◆ Document images with source code ◆
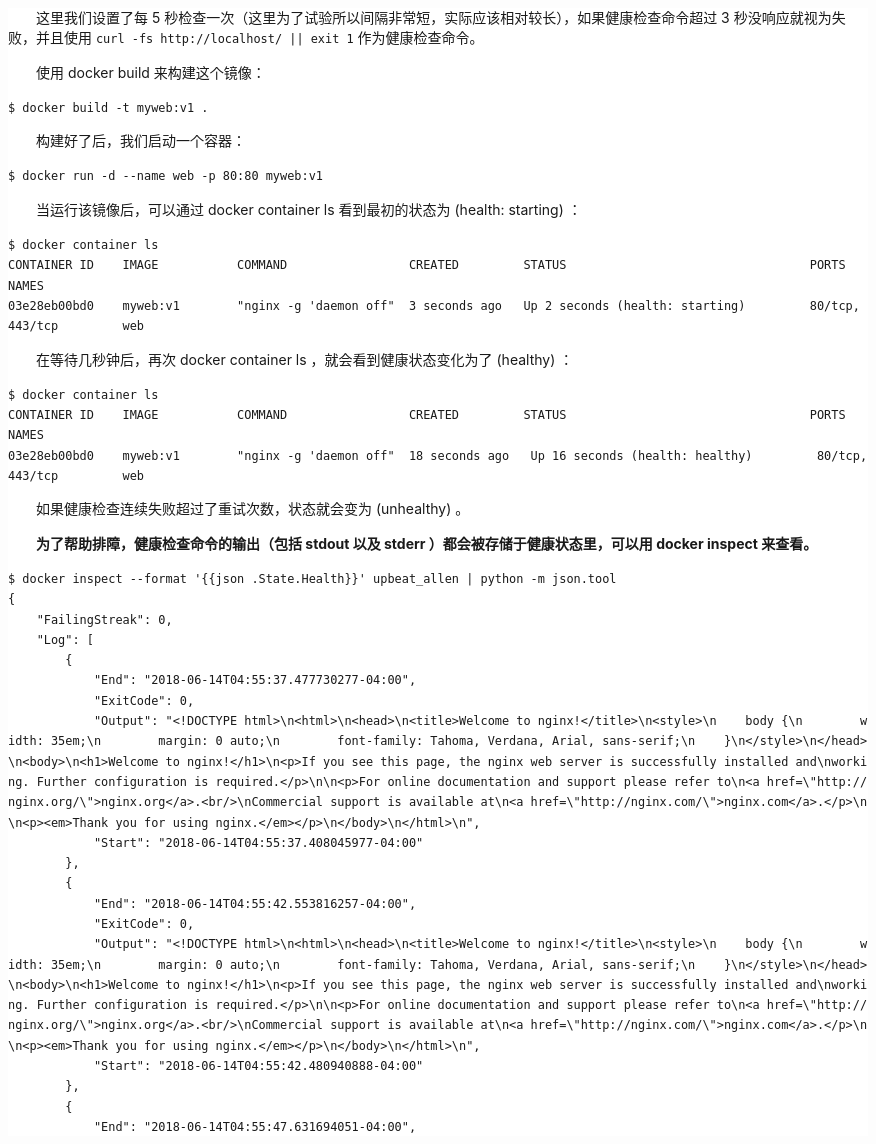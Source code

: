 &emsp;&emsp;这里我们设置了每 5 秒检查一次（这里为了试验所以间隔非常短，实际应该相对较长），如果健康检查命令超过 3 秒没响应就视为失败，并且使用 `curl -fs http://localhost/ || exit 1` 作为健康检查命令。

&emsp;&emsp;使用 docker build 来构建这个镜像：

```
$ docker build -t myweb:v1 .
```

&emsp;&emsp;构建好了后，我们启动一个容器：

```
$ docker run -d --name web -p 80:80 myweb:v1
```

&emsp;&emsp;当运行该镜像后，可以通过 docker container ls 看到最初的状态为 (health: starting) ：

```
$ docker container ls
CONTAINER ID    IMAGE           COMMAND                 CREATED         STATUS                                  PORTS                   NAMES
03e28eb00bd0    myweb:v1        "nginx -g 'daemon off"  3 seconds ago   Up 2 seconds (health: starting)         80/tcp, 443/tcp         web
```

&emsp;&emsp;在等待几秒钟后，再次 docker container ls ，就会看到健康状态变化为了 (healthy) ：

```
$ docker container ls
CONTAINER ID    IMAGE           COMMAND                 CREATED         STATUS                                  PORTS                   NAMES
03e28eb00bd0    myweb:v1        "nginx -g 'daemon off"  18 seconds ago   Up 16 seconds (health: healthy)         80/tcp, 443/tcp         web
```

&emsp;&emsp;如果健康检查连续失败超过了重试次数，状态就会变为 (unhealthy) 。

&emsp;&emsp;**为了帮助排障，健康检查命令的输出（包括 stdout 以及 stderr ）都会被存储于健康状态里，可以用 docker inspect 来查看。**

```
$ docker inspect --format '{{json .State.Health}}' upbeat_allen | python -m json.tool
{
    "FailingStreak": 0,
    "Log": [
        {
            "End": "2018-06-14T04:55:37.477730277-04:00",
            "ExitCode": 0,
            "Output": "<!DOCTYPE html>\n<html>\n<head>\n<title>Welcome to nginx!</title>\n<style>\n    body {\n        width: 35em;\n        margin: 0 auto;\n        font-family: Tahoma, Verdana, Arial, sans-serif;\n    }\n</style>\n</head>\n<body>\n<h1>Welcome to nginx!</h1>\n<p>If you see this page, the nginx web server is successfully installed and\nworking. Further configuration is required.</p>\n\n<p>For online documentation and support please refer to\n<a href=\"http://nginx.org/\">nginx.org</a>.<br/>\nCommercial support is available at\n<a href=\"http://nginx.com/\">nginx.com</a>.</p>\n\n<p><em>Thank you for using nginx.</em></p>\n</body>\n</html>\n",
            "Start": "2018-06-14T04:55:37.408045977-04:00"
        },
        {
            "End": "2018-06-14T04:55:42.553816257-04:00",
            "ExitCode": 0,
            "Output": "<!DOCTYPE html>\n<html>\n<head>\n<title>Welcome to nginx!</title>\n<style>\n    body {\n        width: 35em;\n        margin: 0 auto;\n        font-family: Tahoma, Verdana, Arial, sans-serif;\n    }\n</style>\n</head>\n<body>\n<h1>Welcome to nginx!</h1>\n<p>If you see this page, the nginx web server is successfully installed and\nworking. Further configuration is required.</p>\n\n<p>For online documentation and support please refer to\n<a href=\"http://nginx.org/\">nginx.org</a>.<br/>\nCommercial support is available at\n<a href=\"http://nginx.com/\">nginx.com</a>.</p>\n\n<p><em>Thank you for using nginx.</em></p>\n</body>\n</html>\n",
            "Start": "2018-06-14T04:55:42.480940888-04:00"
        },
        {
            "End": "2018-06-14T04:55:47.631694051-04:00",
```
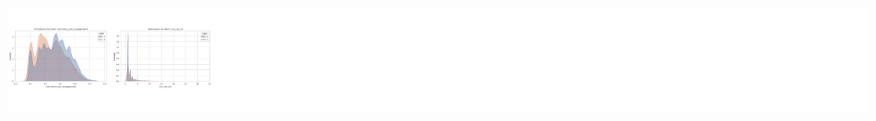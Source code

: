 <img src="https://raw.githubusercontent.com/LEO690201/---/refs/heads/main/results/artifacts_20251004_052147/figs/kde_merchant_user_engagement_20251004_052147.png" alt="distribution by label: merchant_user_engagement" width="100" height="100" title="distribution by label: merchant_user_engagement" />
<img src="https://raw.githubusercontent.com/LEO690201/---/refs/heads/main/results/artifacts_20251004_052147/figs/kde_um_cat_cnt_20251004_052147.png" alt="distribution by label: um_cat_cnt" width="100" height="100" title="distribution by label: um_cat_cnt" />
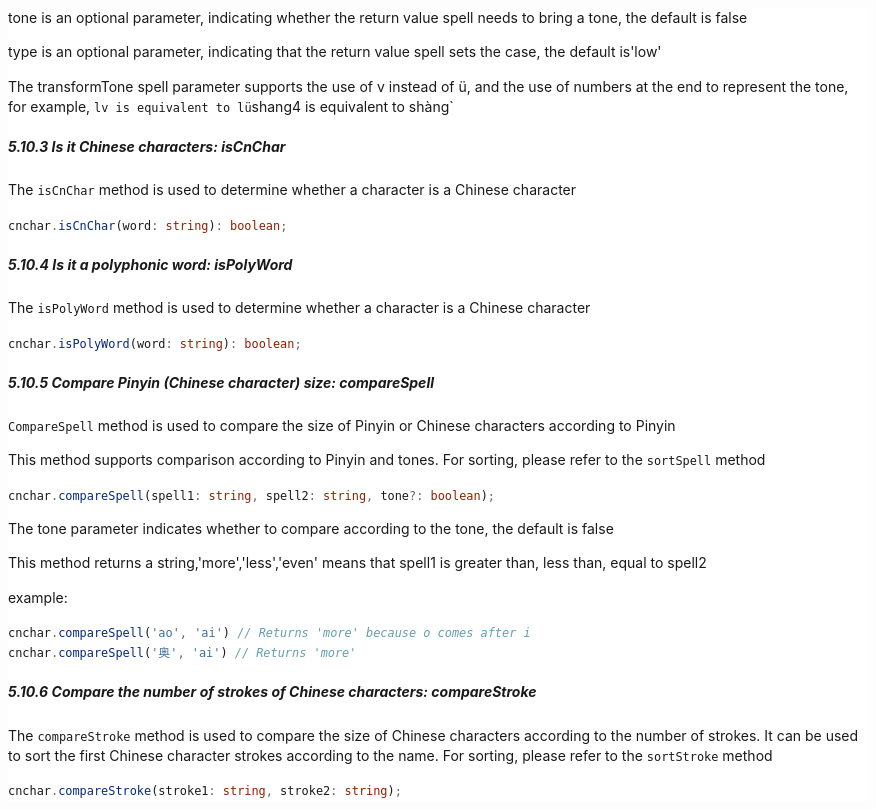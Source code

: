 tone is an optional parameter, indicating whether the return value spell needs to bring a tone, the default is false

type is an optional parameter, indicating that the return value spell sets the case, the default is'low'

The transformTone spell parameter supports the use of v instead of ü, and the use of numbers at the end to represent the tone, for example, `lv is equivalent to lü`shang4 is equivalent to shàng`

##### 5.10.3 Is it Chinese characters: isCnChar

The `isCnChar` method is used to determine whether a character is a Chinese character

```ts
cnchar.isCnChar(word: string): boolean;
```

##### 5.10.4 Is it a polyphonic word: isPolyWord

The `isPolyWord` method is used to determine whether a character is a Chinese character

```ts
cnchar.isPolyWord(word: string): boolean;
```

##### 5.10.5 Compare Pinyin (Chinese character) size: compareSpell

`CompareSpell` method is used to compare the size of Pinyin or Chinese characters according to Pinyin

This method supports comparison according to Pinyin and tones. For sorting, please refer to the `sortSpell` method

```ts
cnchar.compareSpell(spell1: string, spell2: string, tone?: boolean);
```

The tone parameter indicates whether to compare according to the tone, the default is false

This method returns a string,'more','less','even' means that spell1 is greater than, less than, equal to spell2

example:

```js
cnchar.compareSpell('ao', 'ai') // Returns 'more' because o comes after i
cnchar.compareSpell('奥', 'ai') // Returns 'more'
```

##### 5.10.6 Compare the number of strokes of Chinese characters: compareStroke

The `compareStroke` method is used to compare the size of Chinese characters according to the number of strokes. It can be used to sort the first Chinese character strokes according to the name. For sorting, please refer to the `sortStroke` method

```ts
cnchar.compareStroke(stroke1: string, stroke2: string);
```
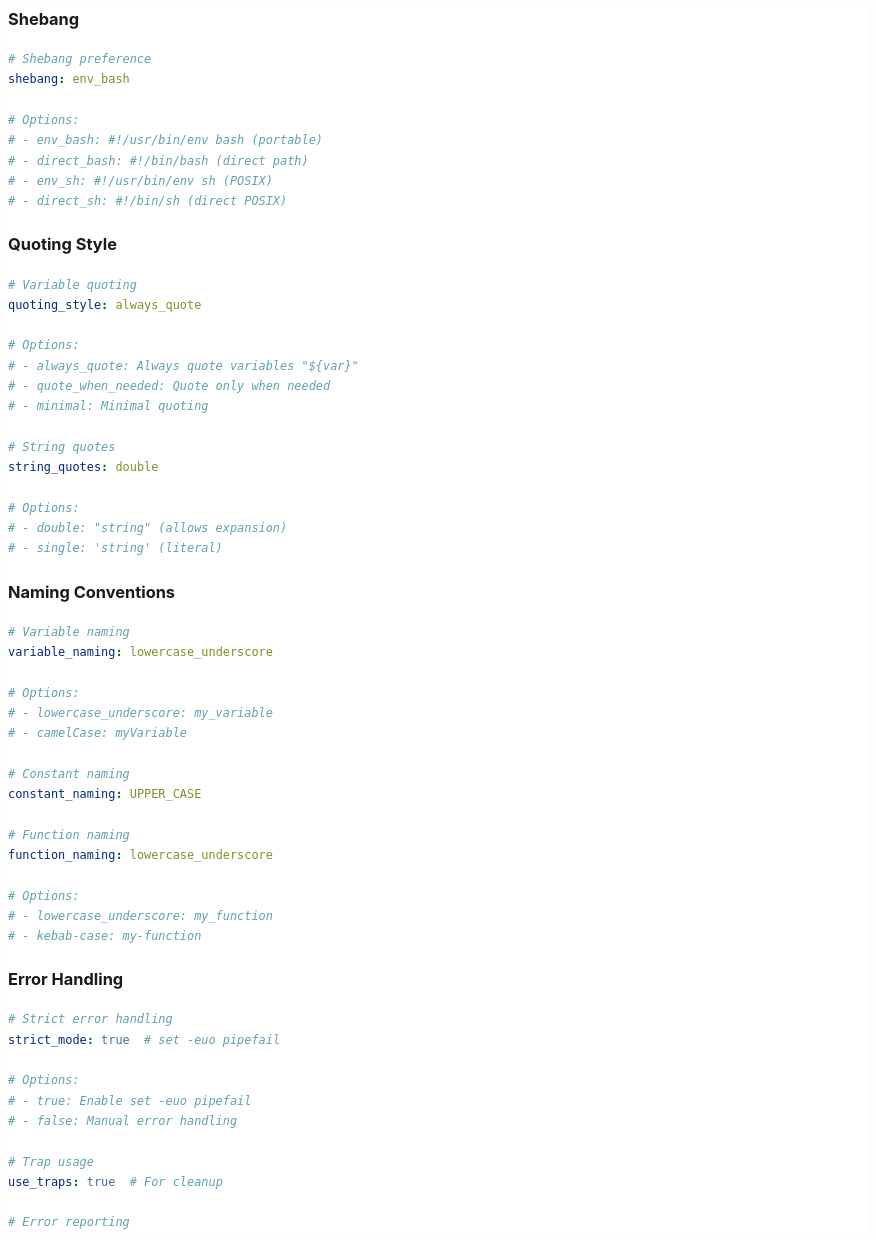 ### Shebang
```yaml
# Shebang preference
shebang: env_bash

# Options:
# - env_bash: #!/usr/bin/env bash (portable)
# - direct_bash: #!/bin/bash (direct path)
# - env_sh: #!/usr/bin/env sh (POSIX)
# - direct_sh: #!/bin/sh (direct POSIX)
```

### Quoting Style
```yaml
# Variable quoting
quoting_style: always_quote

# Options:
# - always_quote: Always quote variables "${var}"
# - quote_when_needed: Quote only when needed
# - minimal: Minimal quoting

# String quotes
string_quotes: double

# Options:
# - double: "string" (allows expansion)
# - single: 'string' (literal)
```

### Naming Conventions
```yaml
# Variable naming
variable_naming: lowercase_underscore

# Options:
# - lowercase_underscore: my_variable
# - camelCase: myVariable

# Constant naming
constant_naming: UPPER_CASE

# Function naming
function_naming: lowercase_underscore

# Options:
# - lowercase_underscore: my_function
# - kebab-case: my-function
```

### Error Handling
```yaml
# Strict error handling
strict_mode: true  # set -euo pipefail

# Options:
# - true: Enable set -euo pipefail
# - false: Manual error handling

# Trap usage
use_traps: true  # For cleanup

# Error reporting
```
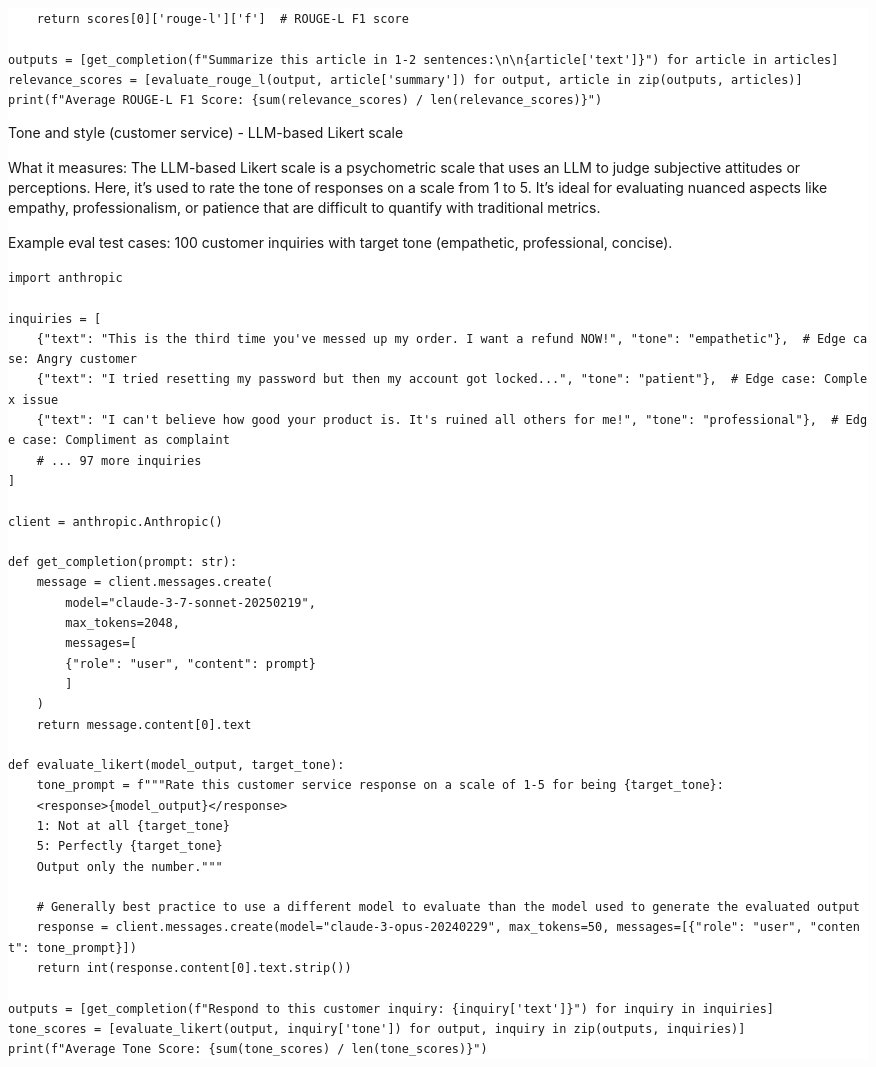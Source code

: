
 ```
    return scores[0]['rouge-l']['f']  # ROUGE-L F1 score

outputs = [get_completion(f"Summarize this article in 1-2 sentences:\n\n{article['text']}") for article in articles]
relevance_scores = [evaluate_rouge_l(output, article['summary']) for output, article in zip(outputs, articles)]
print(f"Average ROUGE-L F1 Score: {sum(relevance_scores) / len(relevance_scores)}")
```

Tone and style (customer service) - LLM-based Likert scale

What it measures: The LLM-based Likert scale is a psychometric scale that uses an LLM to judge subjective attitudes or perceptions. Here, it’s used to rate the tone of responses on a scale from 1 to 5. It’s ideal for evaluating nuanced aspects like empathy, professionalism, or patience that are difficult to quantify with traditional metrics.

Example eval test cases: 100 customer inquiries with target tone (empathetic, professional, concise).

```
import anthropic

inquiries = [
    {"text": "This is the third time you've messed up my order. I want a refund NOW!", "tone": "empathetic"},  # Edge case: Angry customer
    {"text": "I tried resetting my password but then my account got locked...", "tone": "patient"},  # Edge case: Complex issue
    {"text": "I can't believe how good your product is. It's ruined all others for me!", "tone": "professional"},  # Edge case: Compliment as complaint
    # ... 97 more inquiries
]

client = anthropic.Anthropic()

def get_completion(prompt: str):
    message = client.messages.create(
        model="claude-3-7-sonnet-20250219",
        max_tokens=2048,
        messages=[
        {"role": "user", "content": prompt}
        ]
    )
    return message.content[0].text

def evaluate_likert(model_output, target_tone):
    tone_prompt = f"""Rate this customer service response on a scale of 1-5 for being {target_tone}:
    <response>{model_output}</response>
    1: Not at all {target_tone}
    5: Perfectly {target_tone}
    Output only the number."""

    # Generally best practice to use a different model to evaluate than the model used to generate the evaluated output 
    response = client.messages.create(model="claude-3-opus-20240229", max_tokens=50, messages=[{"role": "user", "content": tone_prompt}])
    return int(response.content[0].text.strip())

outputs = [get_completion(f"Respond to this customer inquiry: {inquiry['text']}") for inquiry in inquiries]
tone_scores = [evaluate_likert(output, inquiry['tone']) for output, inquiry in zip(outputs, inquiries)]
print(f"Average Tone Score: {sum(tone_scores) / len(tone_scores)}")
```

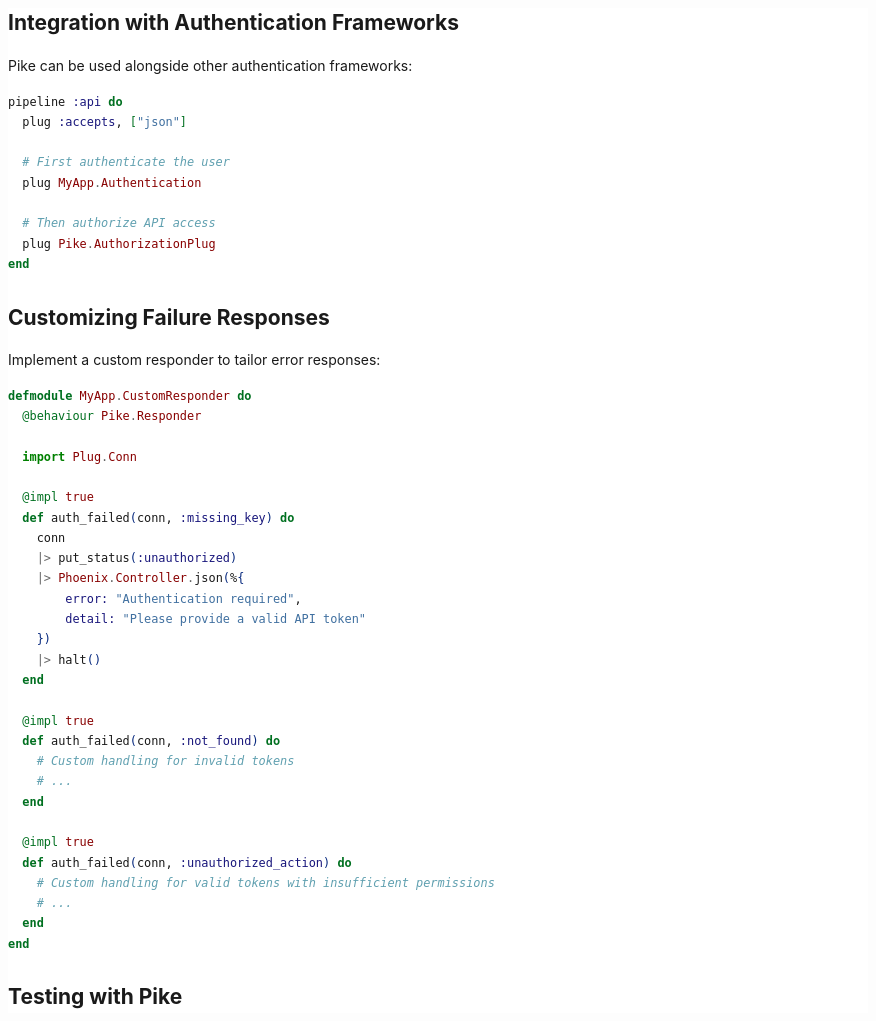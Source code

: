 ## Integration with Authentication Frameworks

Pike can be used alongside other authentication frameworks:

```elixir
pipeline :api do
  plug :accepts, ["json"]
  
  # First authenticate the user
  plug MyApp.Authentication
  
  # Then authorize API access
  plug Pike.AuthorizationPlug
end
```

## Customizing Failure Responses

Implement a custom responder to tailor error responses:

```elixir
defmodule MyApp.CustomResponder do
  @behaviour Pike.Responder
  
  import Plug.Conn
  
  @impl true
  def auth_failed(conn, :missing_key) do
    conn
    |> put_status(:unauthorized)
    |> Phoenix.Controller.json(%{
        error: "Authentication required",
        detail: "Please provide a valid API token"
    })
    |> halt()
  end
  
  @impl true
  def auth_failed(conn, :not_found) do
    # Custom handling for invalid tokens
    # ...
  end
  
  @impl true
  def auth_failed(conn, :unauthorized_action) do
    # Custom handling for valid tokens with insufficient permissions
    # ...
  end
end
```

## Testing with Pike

◆ WHAT THE TASK ASKS ◆
Work through the data above line by line and give the number of lines in which "print" occurs. Add nothing else.

◆ ANSWER FOR THIS EXERCISE ◆
2